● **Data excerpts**
----------------

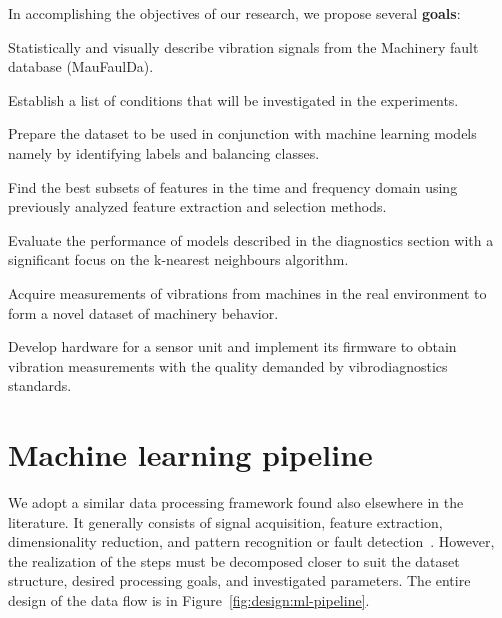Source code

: \noindent In accomplishing the objectives of our research, we propose several \textbf{goals}:
\begin{todolist}
    \itemsep0pt
    \item Statistically and visually describe vibration signals from the Machinery fault database (MauFaulDa).
    \item Establish a list of conditions that will be investigated in the experiments.
    \item Prepare the dataset to be used in conjunction with machine learning models namely by identifying labels and balancing classes.
    \item Find the best subsets of features in the time and frequency domain using previously analyzed feature extraction and selection methods.
    \item Evaluate the performance of models described in the diagnostics section with a significant focus on the k-nearest neighbours algorithm.
    \item Acquire measurements of vibrations from machines in the real environment to form a novel dataset of machinery behavior.
    \item Develop hardware for a sensor unit and implement its firmware to obtain vibration measurements with the quality demanded by vibrodiagnostics standards.
\end{todolist}

\section{Machine learning pipeline}
We adopt a similar data processing framework found also elsewhere in the literature. It generally consists of signal acquisition, feature extraction, dimensionality reduction, and pattern recognition or fault detection~\cite{wang_bearing_2015}. However, the realization of the steps must be decomposed closer to suit the dataset structure, desired processing goals, and investigated parameters. The entire design of the data flow is in Figure~\ref{fig:design:ml-pipeline}.

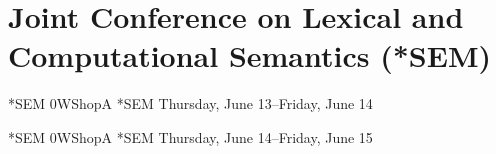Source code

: \chapter{Joint Conference on Lexical and Computational Semantics (*SEM)}
\thispagestyle{emptyheader}

\cleardoublepage

\clearpage


\clearpage
\begin{wsschedule}
{*SEM}
{0}{WShopA}
{*SEM}
{Thursday, June 13--Friday, June 14}{\WShopLocA}

\end{wsschedule}

\clearpage
\begin{wsschedule}
{*SEM}
{0}{WShopA}
{*SEM}
{Thursday, June 14--Friday, June 15}{\WShopLocA}

\end{wsschedule}
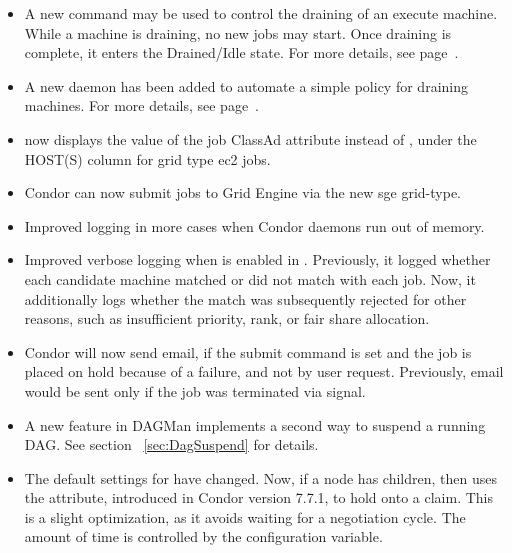 \begin{itemize}
\item A new command  may be used to control the draining
of an execute machine.  While a machine is draining, no new jobs may
start.  Once draining is complete, it enters the Drained/Idle state.
For more details, see page~\pageref{man-condor-drain}.

\item A new daemon  has been added to automate a simple
policy for draining machines.  For more details, see
page~\pageref{sec:Config-defrag}.

\item  {}  now displays the value of the job ClassAd
attribute  instead of
\Expr{[????????????????]},
under the HOST(S) column for grid type ec2 jobs.

\item Condor can now submit jobs to Grid Engine via the new sge grid-type.

\item Improved logging in more cases when Condor daemons run out of memory.

\item Improved verbose logging when  is enabled in
.  Previously, it logged whether each
candidate machine matched or did not match with each job.  Now, it
additionally logs whether the match was subsequently rejected for
other reasons, such as insufficient priority, rank, or fair share
allocation.

\item Condor will now send email,
if the submit command  is set and
the job is placed on hold because of a failure, and not by user request.
Previously, email would be sent only if the job was terminated via signal.

\item A new feature in DAGMan implements a second way to suspend a running DAG.
See section ~\ref{sec:DagSuspend} for details.

\item The default settings for  have changed.
Now, if a node has children, then  uses the
 attribute, 
introduced in Condor version 7.7.1, to hold onto a claim.
This is a slight optimization, 
as it avoids waiting for a negotiation cycle.
The amount of time is controlled by the
 configuration variable.


\end{itemize}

----------------

● **Task description**
Every entry above is to be set down exactly; the pictures are to be left out.

● **Response for this exercise**
Source code

: \noindent In accomplishing the objectives of our research, we propose several \textbf{goals}:
\begin{todolist}
    \itemsep0pt
    \item Statistically and visually describe vibration signals from the Machinery fault database (MauFaulDa).
    \item Establish a list of conditions that will be investigated in the experiments.
    \item Prepare the dataset to be used in conjunction with machine learning models namely by identifying labels and balancing classes.
    \item Find the best subsets of features in the time and frequency domain using previously analyzed feature extraction and selection methods.
    \item Evaluate the performance of models described in the diagnostics section with a significant focus on the k-nearest neighbours algorithm.
    \item Acquire measurements of vibrations from machines in the real environment to form a novel dataset of machinery behavior.
    \item Develop hardware for a sensor unit and implement its firmware to obtain vibration measurements with the quality demanded by vibrodiagnostics standards.
\end{todolist}

\section{Machine learning pipeline}
We adopt a similar data processing framework found also elsewhere in the literature. It generally consists of signal acquisition, feature extraction, dimensionality reduction, and pattern recognition or fault detection~\cite{wang_bearing_2015}. However, the realization of the steps must be decomposed closer to suit the dataset structure, desired processing goals, and investigated parameters. The entire design of the data flow is in Figure~\ref{fig:design:ml-pipeline}.

Source code

: \chapter{Joint Conference on Lexical and Computational Semantics (*SEM)}
\thispagestyle{emptyheader}

\cleardoublepage

\clearpage


\clearpage
\begin{wsschedule}
{*SEM}
{0}{WShopA}
{*SEM}
{Thursday, June 13--Friday, June 14}{\WShopLocA}

\end{wsschedule}

\clearpage
\begin{wsschedule}
{*SEM}
{0}{WShopA}
{*SEM}
{Thursday, June 14--Friday, June 15}{\WShopLocA}

\end{wsschedule}
 \begin{itemize}
\item A new command  may be used to control the draining
of an execute machine.  While a machine is draining, no new jobs may
start.  Once draining is complete, it enters the Drained/Idle state.
For more details, see page~\pageref{man-condor-drain}.

\item A new daemon  has been added to automate a simple
policy for draining machines.  For more details, see
page~\pageref{sec:Config-defrag}.

\item  {}  now displays the value of the job ClassAd
attribute  instead of
\Expr{[????????????????]},
under the HOST(S) column for grid type ec2 jobs.

\item Condor can now submit jobs to Grid Engine via the new sge grid-type.

\item Improved logging in more cases when Condor daemons run out of memory.

\item Improved verbose logging when  is enabled in
.  Previously, it logged whether each
candidate machine matched or did not match with each job.  Now, it
additionally logs whether the match was subsequently rejected for
other reasons, such as insufficient priority, rank, or fair share
allocation.

\item Condor will now send email,
if the submit command  is set and
the job is placed on hold because of a failure, and not by user request.
Previously, email would be sent only if the job was terminated via signal.

\item A new feature in DAGMan implements a second way to suspend a running DAG.
See section ~\ref{sec:DagSuspend} for details.

\item The default settings for  have changed.
Now, if a node has children, then  uses the
 attribute, 
introduced in Condor version 7.7.1, to hold onto a claim.
This is a slight optimization, 
as it avoids waiting for a negotiation cycle.
The amount of time is controlled by the
 configuration variable.


\end{itemize}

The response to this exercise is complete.